Like many children from her village in the hills of northern Rwanda, 15-year-old Sandrine would regularly accompany her mother to collect firewood and water. Hauling the loads for up to three hours at a time meant that Sandrine had little time for anything else. Due to this arduous undertaking, Sandrine’s mother laments, many children in the village could no longer attend school. Firewood collection also had a negative impact on the land, causing fertile soil to be washed away during heavy rains, resulting in lower agricultural productivity and food security.

However, since 2010, Sandrine’s village, Rubaya, has been quietly leading a sustainable development revolution. In partnership with Rwanda’s Environment Management Authority (REMA) and a range of other ministries – including Local Government, Infrastructure and Agriculture – the Poverty-Environment Initiative (PEI), a joint UNEP-UNDP programme, supported the adoption of a range of environmentally sustainable approaches, making Rubaya the country’s first “Green Village”.

Terracing and tree planting have reduced soil erosion and deforestation, which has improved agricultural productivity while reducing flooding, siltation and pollution from fertilizer run-off. New biogas plants have provided Rubaya with a clean energy source, reducing smoke-related health problems and decreasing dependency on firewood. Rainwater stored in reservoirs and underground tanks is now used for crop irrigation and household consumption. With these resources now close at hand, women and children have more time to be productive in other ways.

The “Green Village” initiative has improved the lives and livelihoods of community residents, particularly women. Forty-three families have seen their food security improve.

“We are getting more crops, yields have increased and we live in better houses,” says Ms. Muhawenimana Solange, the head of the local women-led cooperative leading the “Green Village” initiative. “The poor people were the poorest among the poor but if you see them now, they look better off.
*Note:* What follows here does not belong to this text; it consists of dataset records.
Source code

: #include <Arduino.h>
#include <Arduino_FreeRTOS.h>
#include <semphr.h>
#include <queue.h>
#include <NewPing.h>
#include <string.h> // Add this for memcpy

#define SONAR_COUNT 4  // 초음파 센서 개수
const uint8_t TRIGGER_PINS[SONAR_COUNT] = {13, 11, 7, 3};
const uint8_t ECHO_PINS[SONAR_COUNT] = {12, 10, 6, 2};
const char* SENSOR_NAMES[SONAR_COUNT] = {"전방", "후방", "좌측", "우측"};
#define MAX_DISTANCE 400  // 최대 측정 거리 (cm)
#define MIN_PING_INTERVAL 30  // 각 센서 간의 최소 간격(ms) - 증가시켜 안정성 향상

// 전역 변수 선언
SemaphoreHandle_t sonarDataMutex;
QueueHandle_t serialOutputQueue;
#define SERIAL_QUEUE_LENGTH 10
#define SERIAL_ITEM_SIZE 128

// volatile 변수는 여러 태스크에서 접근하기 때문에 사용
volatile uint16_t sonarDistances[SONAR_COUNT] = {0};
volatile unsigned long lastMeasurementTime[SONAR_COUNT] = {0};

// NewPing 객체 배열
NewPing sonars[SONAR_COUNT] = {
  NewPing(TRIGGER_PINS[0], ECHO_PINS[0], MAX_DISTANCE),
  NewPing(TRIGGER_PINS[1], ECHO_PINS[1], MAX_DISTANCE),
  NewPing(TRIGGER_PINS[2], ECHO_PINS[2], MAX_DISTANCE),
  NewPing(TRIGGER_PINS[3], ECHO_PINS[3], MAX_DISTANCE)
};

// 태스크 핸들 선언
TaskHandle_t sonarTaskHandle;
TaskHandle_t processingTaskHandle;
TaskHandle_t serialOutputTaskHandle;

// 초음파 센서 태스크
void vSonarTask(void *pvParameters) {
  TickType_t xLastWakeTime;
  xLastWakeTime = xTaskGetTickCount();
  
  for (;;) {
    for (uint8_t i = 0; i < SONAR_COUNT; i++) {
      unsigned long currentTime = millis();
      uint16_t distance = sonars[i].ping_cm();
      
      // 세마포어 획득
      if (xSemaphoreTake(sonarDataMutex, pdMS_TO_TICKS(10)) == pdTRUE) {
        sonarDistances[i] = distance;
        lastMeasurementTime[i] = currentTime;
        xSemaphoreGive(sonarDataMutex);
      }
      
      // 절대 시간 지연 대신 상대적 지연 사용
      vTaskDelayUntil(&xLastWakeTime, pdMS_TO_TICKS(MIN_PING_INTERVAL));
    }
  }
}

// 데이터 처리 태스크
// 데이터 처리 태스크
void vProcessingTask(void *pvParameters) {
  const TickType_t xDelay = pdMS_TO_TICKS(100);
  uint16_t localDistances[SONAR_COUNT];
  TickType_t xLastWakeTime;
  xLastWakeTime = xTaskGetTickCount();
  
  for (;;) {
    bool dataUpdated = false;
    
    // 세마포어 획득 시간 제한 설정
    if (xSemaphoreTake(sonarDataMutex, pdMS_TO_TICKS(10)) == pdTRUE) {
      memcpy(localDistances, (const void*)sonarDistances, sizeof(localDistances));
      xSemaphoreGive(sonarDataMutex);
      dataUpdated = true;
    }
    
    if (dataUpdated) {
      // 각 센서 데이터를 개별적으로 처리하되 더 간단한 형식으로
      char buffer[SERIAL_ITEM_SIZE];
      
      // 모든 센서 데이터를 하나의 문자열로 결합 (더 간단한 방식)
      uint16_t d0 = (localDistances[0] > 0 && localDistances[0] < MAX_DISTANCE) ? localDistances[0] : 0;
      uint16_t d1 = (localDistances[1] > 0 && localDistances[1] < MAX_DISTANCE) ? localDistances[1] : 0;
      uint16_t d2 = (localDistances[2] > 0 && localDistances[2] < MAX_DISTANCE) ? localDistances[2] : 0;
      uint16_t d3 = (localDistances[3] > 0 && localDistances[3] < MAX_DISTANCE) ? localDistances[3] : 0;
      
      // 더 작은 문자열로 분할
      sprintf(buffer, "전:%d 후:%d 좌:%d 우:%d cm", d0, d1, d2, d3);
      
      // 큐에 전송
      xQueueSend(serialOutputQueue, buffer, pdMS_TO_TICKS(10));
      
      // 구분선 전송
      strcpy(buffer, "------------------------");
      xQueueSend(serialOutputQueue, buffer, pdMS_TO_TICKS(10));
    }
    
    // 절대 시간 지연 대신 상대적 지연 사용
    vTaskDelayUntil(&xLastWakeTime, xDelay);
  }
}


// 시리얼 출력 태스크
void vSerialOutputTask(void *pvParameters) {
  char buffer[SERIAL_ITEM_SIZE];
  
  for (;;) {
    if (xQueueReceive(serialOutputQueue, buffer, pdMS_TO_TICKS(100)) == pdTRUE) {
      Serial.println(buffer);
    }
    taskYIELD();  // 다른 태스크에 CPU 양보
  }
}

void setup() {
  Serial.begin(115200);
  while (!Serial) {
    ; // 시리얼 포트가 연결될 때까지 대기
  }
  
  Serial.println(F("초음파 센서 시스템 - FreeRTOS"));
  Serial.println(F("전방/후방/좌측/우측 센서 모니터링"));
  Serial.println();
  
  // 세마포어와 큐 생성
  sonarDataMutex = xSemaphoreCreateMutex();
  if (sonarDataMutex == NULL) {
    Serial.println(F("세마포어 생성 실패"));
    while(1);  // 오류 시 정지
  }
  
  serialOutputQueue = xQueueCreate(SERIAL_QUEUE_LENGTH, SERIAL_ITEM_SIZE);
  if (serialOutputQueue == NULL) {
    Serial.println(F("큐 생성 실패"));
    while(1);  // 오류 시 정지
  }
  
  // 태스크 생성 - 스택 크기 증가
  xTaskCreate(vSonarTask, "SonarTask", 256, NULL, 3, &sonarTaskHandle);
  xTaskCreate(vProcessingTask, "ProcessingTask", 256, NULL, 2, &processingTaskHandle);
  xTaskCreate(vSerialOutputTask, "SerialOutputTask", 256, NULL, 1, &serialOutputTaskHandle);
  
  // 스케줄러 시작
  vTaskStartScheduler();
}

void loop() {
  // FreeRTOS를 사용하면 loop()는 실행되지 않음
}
Living conditions are better. Now we have biogas, a school, a health centre and water. We have solved all of these problems.”

Key to the project’s success has been the focus on empowering the community, particularly its women. The formation of the cooperative that leads the project has empowered women to take a lead in community development while ensuring that solutions serve the needs of both men and women. While women’s participation in the project was largely community driven, PEI, in consultation with the villagers, helped identify environmental solutions, ensuring that the needs of both women and men were met.

Thanks to Rubaya’s success, Rwanda’s Economic Development and Poverty Reduction Strategy now includes aspects of environmental sustainability. The Ministry of Local Government has requested that all districts in Rwanda establish at least one “Green Village” based on the project’s best practices. The model is now being replicated in four districts informed by a toolkit developed by REMA and PEI that lays out the process for establishing a green village while promoting women’s empowerment in sustainable development planning.

Meanwhile, back in Rubaya, the future is looking bright for this small community of environmental pioneers. Participation of both men and women in all aspects of the project has ensured the project’s sustainability, thereby allowing the whole community to reap its benefits far into the future.

With more time to focus on their studies, Rubaya’s boys and girls are now free to realize their academic potential. Sitting with her mother, Sandrine notes contentedly that “now with biogas and water nearby, I have time to go to school”.